MADISON, WI -- The Bogen Household today announced a bold new plan to revisit the grocery store in 2018 in a newer, safer vehicle, named the Bogen Vehicular Traveler, that will replace the current Bogen Wagon which was purchased from Saturn, a division of General Motors, in 1998.Bogen Household spokesman, David Bogen, called the plan, "grocery shopping on steroids." "We will use many of the same technologies that were used in 1998 to get us to the grocery store and back," said Bogen. "Our new vehicle, which will enter service in 2018, will be bigger, however."
In addition to safely transporting Household members safely to the grocery store, the new Vehicular Traveler will have multiple utility uses. The Bogen Household predicts that its members will also use the Vehicular Traveler to shop at the hardware store and visit far-flung friends and family.

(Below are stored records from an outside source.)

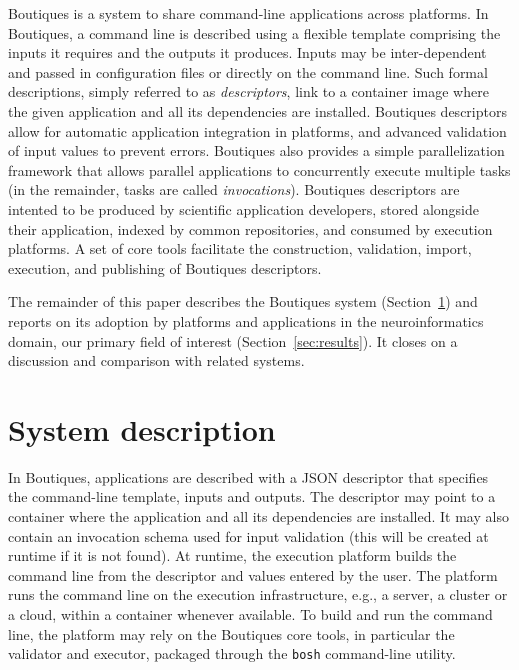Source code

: \documentclass{article}
\newcommand{\note}[2]{\pdfmargincomment[color=yellow,author=#1,open=true]{#2}}
\newcommand{\boutiques}{Boutiques\xspace}
\begin{document}
\boutiques is a system to share command-line applications across
platforms. In \boutiques, a command line is described using a flexible
template comprising the inputs it requires and the outputs it
produces. Inputs may be inter-dependent and passed in configuration
files or directly on the command line. Such formal descriptions,
simply referred to as \emph{descriptors}, link to a container image
where the given application and all its dependencies are
installed. \boutiques descriptors allow for automatic application
integration in platforms, and advanced validation of input values to
prevent errors. \boutiques also provides a simple parallelization
framework that allows parallel applications to concurrently execute
multiple tasks (in the remainder, tasks are called
\emph{invocations}). \boutiques descriptors are intented to be
produced by scientific application developers, stored alongside their
application, indexed by common repositories, and consumed by
execution platforms.  A set of core tools facilitate the construction,
validation, import, execution, and publishing of \boutiques
descriptors.


The remainder of this paper describes the \boutiques system
(Section~\ref{sec:system}) and reports on its adoption by platforms
and applications in the neuroinformatics domain, our primary field of
interest (Section~\ref{sec:results}). It closes on a discussion and
comparison with related systems.


\section{System description}
\label{sec:system}

In \boutiques, applications are described with a JSON descriptor that
specifies the command-line template, inputs and outputs. The
descriptor may point to a container where the application and all its
dependencies are installed. It may also contain an invocation schema
used for input validation (this will be created at runtime if it is
not found). At runtime, the execution platform builds the command line
from the descriptor and values entered by the user. The platform runs
the command line on the execution infrastructure, e.g., a server, a
cluster or a cloud, within a container whenever available. To build
and run the command line, the platform may rely on the \boutiques core
tools, in particular the validator and executor, packaged through the
\texttt{bosh} command-line utility.
\end{document}
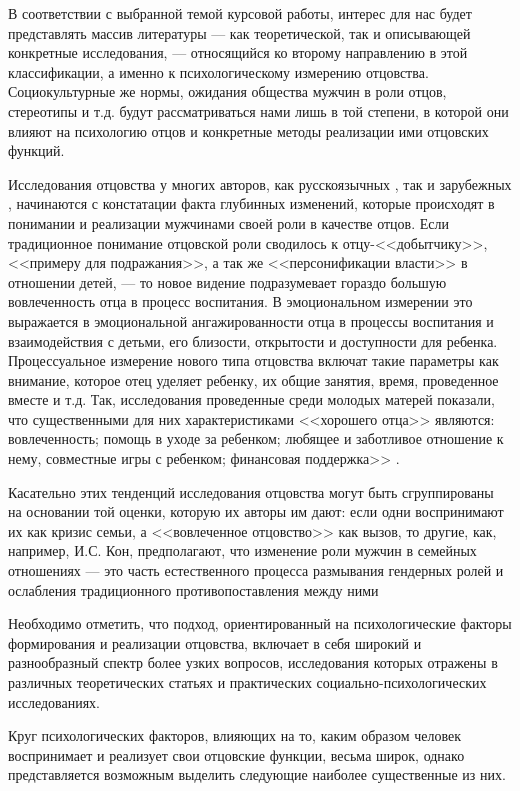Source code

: \documentclass{../../common/thesisbyxetex}
\begin{document}
В соответствии с выбранной темой курсовой работы, интерес для нас будет представлять массив 
литературы --- как теоретической, так и описывающей конкретные исследования, --- относящийся ко 
второму направлению в этой классификации, а именно к психологическому измерению отцовства. 
Социокультурные же нормы, ожидания общества мужчин в роли отцов, стереотипы и т.д. будут 
рассматриваться нами лишь в той степени, в которой они влияют на психологию отцов и конкретные 
методы реализации ими отцовских функций.

Исследования отцовства у многих авторов, как русскоязычных \cite{relot, psyot}, так и зарубежных 
\cite{meta, morfat, legfat}, начинаются с констатации факта глубинных изменений, которые происходят 
в понимании и реализации мужчинами своей роли в качестве отцов. Если традиционное понимание 
отцовской роли сводилось к отцу-<<добытчику>>, <<примеру для подражания>>, а так же 
<<персонификации власти>> в отношении детей, --- то новое видение подразумевает гораздо большую 
вовлеченность отца в процесс воспитания. В эмоциональном измерении это выражается в  эмоциональной 
ангажированности отца в процессы воспитания и взаимодействия с детьми, его близости, открытости и 
доступности для ребенка. Процессуальное измерение нового типа отцовства включат такие параметры как 
внимание, которое отец уделяет ребенку, их общие занятия, время, проведенное вместе и т.д. 
Так, исследования проведенные среди молодых матерей показали, что существенными  для них 
характеристиками <<хорошего отца>> являются: вовлеченность; помощь в уходе за ребенком; любящее и 
заботливое отношение к нему, совместные игры с ребенком; финансовая поддержка>> \cite[137]{money}.

Касательно этих тенденций исследования отцовства могут быть сгруппированы на основании той оценки, 
которую их авторы им дают: если одни воспринимают их как кризис семьи, а <<вовлеченное отцовство>> 
как вызов, то другие, как, например, И.С. Кон, предполагают, что изменение роли мужчин в семейных 
отношениях --- это часть естественного процесса размывания гендерных ролей и ослабления 
традиционного противопоставления между ними \cite{konmen}

Необходимо отметить, что подход, ориентированный на психологические факторы формирования и 
реализации отцовства, включает в себя широкий и разнообразный спектр более узких вопросов, 
исследования которых отражены в различных теоретических статьях и практических 
социально-психологических исследованиях. 

Круг психологических факторов, влияющих на то, каким 
образом человек воспринимает и реализует свои отцовские функции, весьма широк, однако 
представляется 
возможным выделить следующие наиболее существенные из них.
\end{document}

Safety experts predict that with the ever increasing mileage on the current Bogen Wagon, risk of failure grows ever larger each day. With the new Bogen Vehicular Traveler, the odometer will read near zero and the failure rate is predicted to be far less frequent.
Some critics have questioned the program and where the funds will come from in the Bogen Household's relatively tight budget. Bogen Household spokesman David said that the new Vehicular Traveler will not take funds away from the Pet Maintenance or People Clothing programs. In addition, others have questioned whether funding such a program is smart given the recent pace of spending on Hurricane Katrina, and the War on Terrorism.
"You don't cancel Christmas when there is an important football game on television. You don't cancel Labor Day when the house needs to be painted. We're not about to cancel trips to the grocery store," said David.
Representative Tom Delay (R-Texas) said of the program: "It is extremely important that the Bogen Household continue to travel to the grocery store well into the future. If the Bogen Household stops eating, the terrorists win!"
The Bogen Household's current plan calls for the continued operation of the current Bogen Wagon until the new Vehicular Traveler is purchased and delivered.
That is essentially the mesasge coming from NASA these days. While newspapers across the country print front-page stories about NASA's plans (including [the story upon which this satire was based](http://sfgate.com/cgi-bin/article.cgi?file=/c/a/2005/09/20/MNGS5EQNGL1.
DTL "Link to SFGate.com")), the real news in the story is what isn't being asked. 1. Why is it considered great progress to build a vehicle using technology that was widely understood in 1969? 2. Why will it take six or so years to build a vehicle using technology widely understood and implemented in 1969? 3. Why is it such a big deal that NASA is going back to a place in 2018 that they visited just less than fifty years earlier? I don't issue press releases when I travel back to South Dakota, Massachusetts, or California. Why should NASA? 4. Why does the American public have such low expectations for NASA that it is news when they promise to use forty year old technology to not go boldly into the unknown?
The American public ought to start asking very hard questions about NASA and whether or not we're getting our money's worth from that institution.